The Reddit post earned thousands of upvotes and comments. Strangers pointed me to it; friends and family pointed me to it. The data was right there in a graph, the trend unmistakable. And yet the name story wasn’t true. The baby name Karen did not just plummet into obscurity, pushed off a cliff by the force of a million mocking memes.
Join me for a cautionary tale of names, charts, and seeing what you expect to see, even when the truth would have been more interesting.
The Original Post
It all started with a scatterplot in Reddit’s “Data is Beautiful” forum that looked something like this.
It’s hard to miss the downward swoop of that curve—and easy to draw conclusions from it, especially since the name in question is Karen.
Karen is the most maligned name of our era. As Namerology chronicled when we crowned Karen the 2019 Name of the Year, the name has turned into an all-purpose insult for perceived failings of middle-aged white women. Who could be surprised that such a flood of derision should send a previously popular name into freefall?
But it didn’t happen. Not the recent popularity, and not the dramatic plunge in the past few years. Take a look at the actual usage history of the baby name Karen:
That graph tells an entirely different tale. As you can see, Karen blasted off from obscurity during the 1930s-‘50s then fell back to Earth in the 1970s. It held on at a modest level in the 1990s-2000s era of -n names like Kaitlyn and Megan, then fell again along with those names starting about a decade ago.
How can two charts give such wildly different accounts of the same events? The clue lies in something prosaic but essential missing from the original Reddit graph: axis labels.
The Root of the Problem
It turns out that the Redditor was plotting popularity rankings.

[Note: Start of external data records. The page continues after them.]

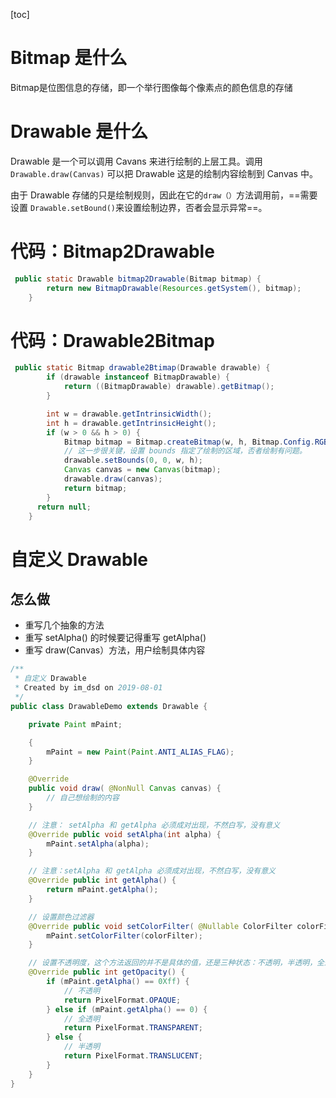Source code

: [toc]

# Bitmap 是什么

Bitmap是位图信息的存储，即一个举行图像每个像素点的颜色信息的存储

# Drawable 是什么

Drawable 是一个可以调用 Cavans 来进行绘制的上层工具。调用 `Drawable.draw(Canvas)` 可以把 Drawable 这是的绘制内容绘制到 Canvas 中。

由于 Drawable 存储的只是绘制规则，因此在它的`draw（）`方法调用前，==需要设置 `Drawable.setBound()`来设置绘制边界，否者会显示异常==。

# 代码：Bitmap2Drawable

```java
 public static Drawable bitmap2Drawable(Bitmap bitmap) {
        return new BitmapDrawable(Resources.getSystem(), bitmap);
    }
```

# 代码：Drawable2Bitmap

```java
 public static Bitmap drawable2Btimap(Drawable drawable) {
        if (drawable instanceof BitmapDrawable) {
            return ((BitmapDrawable) drawable).getBitmap();
        }

        int w = drawable.getIntrinsicWidth();
        int h = drawable.getIntrinsicHeight();
        if (w > 0 && h > 0) {
            Bitmap bitmap = Bitmap.createBitmap(w, h, Bitmap.Config.RGB_565);
            // 这一步很关键，设置 bounds 指定了绘制的区域，否者绘制有问题。
            drawable.setBounds(0, 0, w, h);
            Canvas canvas = new Canvas(bitmap);
            drawable.draw(canvas);
            return bitmap;
        }
      return null;
    }
```

# 自定义 Drawable

## 怎么做

* 重写几个抽象的方法
* 重写 setAlpha() 的时候要记得重写 getAlpha()
* 重写 draw(Canvas）方法，用户绘制具体内容

```java
/**
 * 自定义 Drawable
 * Created by im_dsd on 2019-08-01
 */
public class DrawableDemo extends Drawable {

    private Paint mPaint;

    {
        mPaint = new Paint(Paint.ANTI_ALIAS_FLAG);
    }

    @Override
    public void draw( @NonNull Canvas canvas) {
        // 自己想绘制的内容
    }

    // 注意： setAlpha 和 getAlpha 必须成对出现，不然白写，没有意义
    @Override public void setAlpha(int alpha) {
        mPaint.setAlpha(alpha);
    }

    // 注意：setAlpha 和 getAlpha 必须成对出现，不然白写，没有意义
    @Override public int getAlpha() {
        return mPaint.getAlpha();
    }

    // 设置颜色过滤器
    @Override public void setColorFilter( @Nullable ColorFilter colorFilter) {
        mPaint.setColorFilter(colorFilter);
    }

    // 设置不透明度，这个方法返回的并不是具体的值，还是三种状态：不透明，半透明，全透明
    @Override public int getOpacity() {
        if (mPaint.getAlpha() == 0Xff) {
            // 不透明
            return PixelFormat.OPAQUE;
        } else if (mPaint.getAlpha() == 0) {
            // 全透明
            return PixelFormat.TRANSPARENT;
        } else {
            // 半透明
            return PixelFormat.TRANSLUCENT;
        }
    }
}

```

Egad, danger! Readers, don’t try this at home! Seriously, don’t. It’s a terrible idea that produces wildly distorted charts.

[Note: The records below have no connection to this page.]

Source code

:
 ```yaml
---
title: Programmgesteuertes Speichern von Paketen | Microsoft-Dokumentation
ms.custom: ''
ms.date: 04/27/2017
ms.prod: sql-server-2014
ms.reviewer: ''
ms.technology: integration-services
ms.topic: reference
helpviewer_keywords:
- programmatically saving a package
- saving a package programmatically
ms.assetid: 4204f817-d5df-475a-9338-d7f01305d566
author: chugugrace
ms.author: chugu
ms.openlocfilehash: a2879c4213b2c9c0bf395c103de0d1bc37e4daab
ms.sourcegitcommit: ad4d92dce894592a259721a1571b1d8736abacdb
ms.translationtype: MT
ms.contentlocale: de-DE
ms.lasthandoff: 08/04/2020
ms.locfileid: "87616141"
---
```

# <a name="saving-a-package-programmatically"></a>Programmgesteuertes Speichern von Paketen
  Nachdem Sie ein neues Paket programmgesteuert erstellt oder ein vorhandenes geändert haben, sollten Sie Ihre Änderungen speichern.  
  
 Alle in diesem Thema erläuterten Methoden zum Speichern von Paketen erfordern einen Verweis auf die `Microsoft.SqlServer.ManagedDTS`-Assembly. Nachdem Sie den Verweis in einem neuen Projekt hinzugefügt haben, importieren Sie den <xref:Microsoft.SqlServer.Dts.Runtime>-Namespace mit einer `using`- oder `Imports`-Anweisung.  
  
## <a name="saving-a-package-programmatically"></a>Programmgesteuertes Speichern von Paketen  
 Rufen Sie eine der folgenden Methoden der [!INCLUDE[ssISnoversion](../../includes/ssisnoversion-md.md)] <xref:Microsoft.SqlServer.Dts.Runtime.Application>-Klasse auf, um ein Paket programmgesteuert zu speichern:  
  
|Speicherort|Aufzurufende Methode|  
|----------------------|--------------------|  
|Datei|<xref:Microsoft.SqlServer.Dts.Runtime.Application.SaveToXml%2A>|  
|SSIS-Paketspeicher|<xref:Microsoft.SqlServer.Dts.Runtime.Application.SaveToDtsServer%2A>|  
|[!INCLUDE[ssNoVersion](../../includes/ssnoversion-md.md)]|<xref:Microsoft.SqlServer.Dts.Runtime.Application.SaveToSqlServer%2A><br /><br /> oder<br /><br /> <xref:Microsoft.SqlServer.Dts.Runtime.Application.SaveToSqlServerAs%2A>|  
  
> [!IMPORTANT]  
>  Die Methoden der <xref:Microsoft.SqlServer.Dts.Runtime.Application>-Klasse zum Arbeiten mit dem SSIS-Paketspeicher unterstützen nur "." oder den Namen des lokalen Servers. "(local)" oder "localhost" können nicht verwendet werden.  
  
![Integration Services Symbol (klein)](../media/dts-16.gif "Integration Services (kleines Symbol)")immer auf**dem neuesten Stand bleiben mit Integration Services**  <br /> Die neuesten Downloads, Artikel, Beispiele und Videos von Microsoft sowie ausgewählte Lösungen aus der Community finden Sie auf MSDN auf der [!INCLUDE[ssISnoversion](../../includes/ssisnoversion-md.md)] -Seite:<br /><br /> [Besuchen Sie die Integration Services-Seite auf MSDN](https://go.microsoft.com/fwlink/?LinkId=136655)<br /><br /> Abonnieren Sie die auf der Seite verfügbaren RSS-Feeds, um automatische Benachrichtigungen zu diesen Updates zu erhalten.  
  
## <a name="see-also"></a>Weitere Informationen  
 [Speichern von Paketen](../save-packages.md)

Plotting name popularity rankings in that linear way breaks a promise to the viewer. The promise is, “The squares on my graph paper are all equivalent. The distance from 1 to 5 is the same as the distance from 901 to 905.” That promise holds true if you plot name frequency. It’s a lie when you plot rankings.
Baby name popularity is severely top-loaded. At the top of the popularity charts, moving down one ranking means a drop of hundreds or even thousands of names. Lower down, the difference between one rank and the next becomes negligible. For instance, last year the #1 girls’ name, Olivia, was given to 4,459 more babies than the #5 name Sophia. The popularity difference between #901 Aspen and #905 Valery, meanwhile, was…zero. There was a 5-way tie, and the official rankings just listed the names in alphabetical order. Yet if you used the Reddit ranking graph, those values of 4,459 babies and zero babies would appear identical: 4 ranking spots apart.
To get a sense of what popularity rankings actually represent, here’s a plot of this year’s top 1000 girls, with rankings on the x axis and frequency on the y axis.
The big swoop downward in the Karen rank graph turns out to say more about rankings than about Karen. Once a name descends to the lower rungs of rankings it will start moving down faster and faster, even if its usage decline is steady. And the rankings movement will mean less and less.
This may all seem technical and fiddly, but it completely determines the conclusions the viewer draws, in this case to disastrous effect. In fact, I’d argue that the viral poster got the story backwards. Think of it this way: despite four years of unrelenting insults and derision, Karen is still a top-1000 U.S. baby name. In fact, it’s more popular than most other ‘50s favorites, like Susan, Deborah, Patricia and Donna. Isn’t that surprising? But by making the wrong kind of chart, the poster turned the surprising true story into a predictable-looking false story. Name data, and Karen, deserve better.